На одну книжку – целых три детектива! Истории американского классика отличались друг от друга, как сосны в бору. Одна повыше, другая пониже, следующая с дуплом, а на иной сидит белка. Ушлый писака менял цвет волос роковых красавиц, размер их сисек, форму челюсти детектива… больше ничего не менял. Но читал я Брауна не для эстетического наслаждения. В каждой серии кого-то эпично жахали! Драли блондинку с крепкой троечкой, дрючили брюнетку с осиной талией, лизали влажный кудрявый мох знойной шатенке. Именно этого не хватало постсоветскому бесноватому отроку – влажного кудрявого мха. Половой вопрос стоял колом, а из подходящей литературы – газета «СПИД-Инфо», с весьма противоречивым и отнюдь не приоткрывающим завесу женских тайн содержанием, да фишки-лизалки с голыми моделями. И где тут подростку брать гуманизм и мораль, завещанные нам глыбами литературы, когда всё его внимание обращено на пол на женский? Особенно – стойкость духа, целомудрие и предначертание? Где, спрашиваю?

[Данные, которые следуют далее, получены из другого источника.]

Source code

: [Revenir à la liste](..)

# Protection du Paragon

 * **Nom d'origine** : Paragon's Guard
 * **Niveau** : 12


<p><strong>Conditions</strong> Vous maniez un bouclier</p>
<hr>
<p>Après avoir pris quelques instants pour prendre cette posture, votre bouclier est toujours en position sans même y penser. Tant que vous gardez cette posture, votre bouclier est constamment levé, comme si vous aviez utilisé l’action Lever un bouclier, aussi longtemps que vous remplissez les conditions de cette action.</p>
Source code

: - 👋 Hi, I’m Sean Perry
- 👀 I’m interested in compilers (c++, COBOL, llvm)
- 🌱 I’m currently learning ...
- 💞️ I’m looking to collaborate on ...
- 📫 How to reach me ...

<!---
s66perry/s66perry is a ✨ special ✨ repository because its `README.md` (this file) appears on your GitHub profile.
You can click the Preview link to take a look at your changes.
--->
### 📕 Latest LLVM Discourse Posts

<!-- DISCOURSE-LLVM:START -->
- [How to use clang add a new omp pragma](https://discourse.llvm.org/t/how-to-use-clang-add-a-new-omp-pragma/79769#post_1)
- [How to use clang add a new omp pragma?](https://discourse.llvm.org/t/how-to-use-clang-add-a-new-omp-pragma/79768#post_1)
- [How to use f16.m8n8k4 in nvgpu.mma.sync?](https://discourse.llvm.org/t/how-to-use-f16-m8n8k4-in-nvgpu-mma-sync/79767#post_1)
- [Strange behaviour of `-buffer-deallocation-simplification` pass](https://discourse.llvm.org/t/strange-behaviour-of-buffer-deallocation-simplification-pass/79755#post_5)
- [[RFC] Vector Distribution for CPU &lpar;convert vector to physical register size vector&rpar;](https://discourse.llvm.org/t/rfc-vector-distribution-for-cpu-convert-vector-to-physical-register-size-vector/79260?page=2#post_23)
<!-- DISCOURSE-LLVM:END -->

Современным отрокам развивать мысль и фантазию не нужно, у них всё в смартфоне есть. Бабу голую – на. Двух баб голых – на. Математику можно так изучать. Сколько будет, если одну маленькую белую женщину поделить на пять здоровых негров? Правильно – полмиллиарда просмотров. Заодно и сочинение можно написать – «Первый кастинг Наташи Ростовой», «Что видел кожаный диван?», «Пьер Вудман – француз в плену у русских».
В отличие от миллениалов, мне, как и многим моим ровесникам, приходилось усиленно фантазировать ввиду отсутствия под рукой наглядных, тык сказать, пособий. И от этой напряжённой работы ума такие философия, гуманизм и мораль произрастали, что Нобелевская премия мира маячила ровно на расстоянии вытянутой мозолистой руки.
В мечтах, когда школьные красотки были трахнуты по сотне раз при всех возможных обстоятельствах, во всех возможных позах, озорной глаз юного гуманиста-фантазёра упал на персону попроще.
Я уверен, что Фира Филькенгауэр очень удивилась бы, если не сказать – охуела, узнав, что в школьные годы на неё кто-то вздумал дрочить. Да, глубокому мыслителю приходилось поднапрячься, чтобы выдумать обстоятельства, при которых соитие с Фирой было бы возможным, ибо девушка махнула рукой на половую жизнь ещё в первом классе. Блёклая, тонкая, длинная и угловатая Фира, слегка выпучив свои белёсые глазки, оттопырив ушки, с хрустом грызла гранит науки, намереваясь получить все золотые медали и прочие регалии, причитающиеся отъявленным зубрилам и ботанам. Поговаривали, что если выиграть все районные олимпиады, то победительницу ждёт интеллектуально-развратная ночь с Максимом Поташёвым или даже с Фёдором Двинятиным.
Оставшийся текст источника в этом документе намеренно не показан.